WHEN it comes to escaping everyday life, not for Julie Graham the trappings of fancy five-star hotels.

The actress, who was brought up in Glasgow, prefers to hit the open road in search of adventure with her daughters Edie May, 10, and seven-year-old Cyd.

"Our camper van is called Tallulah and she is pink," she says, with a grin. "That means I can't get away with anything like accidently crashing into anyone or taking their wing mirror off.

"Although she is lovely, my camper van is a bit trampy, so I sometimes feel a bit ashamed next to the really pristine ones with their nice curtains up.

"Ours is a bit of a rust bucket."

Julie, 48, will be back on our television screens next week in BBC Scotland drama Shetland.

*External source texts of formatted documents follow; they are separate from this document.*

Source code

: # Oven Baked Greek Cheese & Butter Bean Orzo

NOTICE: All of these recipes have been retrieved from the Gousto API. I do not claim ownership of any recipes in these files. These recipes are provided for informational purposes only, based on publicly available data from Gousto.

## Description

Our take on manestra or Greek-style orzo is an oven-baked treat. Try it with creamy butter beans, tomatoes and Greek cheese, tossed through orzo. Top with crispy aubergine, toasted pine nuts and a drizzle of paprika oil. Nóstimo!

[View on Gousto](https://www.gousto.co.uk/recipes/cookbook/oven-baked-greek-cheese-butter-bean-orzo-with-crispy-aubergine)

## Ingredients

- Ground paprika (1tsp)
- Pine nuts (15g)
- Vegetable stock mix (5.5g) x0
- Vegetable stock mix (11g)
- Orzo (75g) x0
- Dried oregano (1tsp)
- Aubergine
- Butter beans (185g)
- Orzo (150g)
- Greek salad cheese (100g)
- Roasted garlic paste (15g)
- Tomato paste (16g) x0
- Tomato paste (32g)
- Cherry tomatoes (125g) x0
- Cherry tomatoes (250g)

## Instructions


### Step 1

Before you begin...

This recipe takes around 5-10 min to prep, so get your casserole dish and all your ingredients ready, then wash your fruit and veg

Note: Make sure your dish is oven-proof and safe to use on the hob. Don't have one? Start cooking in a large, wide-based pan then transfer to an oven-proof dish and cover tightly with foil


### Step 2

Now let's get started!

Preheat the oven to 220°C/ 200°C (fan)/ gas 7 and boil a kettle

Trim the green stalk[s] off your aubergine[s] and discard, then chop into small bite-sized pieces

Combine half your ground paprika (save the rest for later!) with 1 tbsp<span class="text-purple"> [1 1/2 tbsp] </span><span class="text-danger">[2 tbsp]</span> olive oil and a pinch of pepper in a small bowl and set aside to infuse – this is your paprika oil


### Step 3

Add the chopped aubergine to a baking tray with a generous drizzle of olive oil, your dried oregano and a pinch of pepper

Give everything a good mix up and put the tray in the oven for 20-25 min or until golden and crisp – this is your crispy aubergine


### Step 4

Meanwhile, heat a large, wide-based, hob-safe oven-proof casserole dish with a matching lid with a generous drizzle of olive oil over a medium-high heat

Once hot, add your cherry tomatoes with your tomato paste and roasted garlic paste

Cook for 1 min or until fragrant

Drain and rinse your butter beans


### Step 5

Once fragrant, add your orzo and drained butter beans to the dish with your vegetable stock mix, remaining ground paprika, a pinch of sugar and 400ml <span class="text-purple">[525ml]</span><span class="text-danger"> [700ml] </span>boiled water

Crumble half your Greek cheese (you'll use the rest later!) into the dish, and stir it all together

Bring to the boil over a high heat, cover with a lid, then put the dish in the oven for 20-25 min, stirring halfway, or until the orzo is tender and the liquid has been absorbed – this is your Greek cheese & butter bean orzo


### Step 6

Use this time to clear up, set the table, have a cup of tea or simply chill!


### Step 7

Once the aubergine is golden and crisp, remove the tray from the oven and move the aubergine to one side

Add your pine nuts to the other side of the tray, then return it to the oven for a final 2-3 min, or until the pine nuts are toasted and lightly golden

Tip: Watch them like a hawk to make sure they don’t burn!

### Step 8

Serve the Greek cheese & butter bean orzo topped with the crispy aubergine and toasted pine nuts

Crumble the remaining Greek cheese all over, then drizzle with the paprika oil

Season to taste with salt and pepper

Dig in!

She plays straight-talking procurator fiscal Rhona Kelly alongside Douglas Henshall as brooding detective Jimmy Perez.

The six-part series, based on the novels of crime writer Ann Cleeves, follows from a successful debut last year that attracted 12 million viewers. Made by ITV Studios for the BBC, it was filmed on location in Shetland and

other Scottish sites last summer. Other guest stars include Brian Cox, Alex Norton, David Hayman and Bill Paterson.

The actress, whose past TV roles include William And Mary, At Home With The Braithwaites and The Bletchley Circle, said she jumped at the chance to work in her native Scotland.

"Shetland was gorgeous," she says. "We were up there late summer.

"I have been to some of the other Scottish islands but never to Shetland before. It was bleak but very beautiful and I loved the people."

Home for Julie these days is at the opposite end of the country in the seaside town of Brighton.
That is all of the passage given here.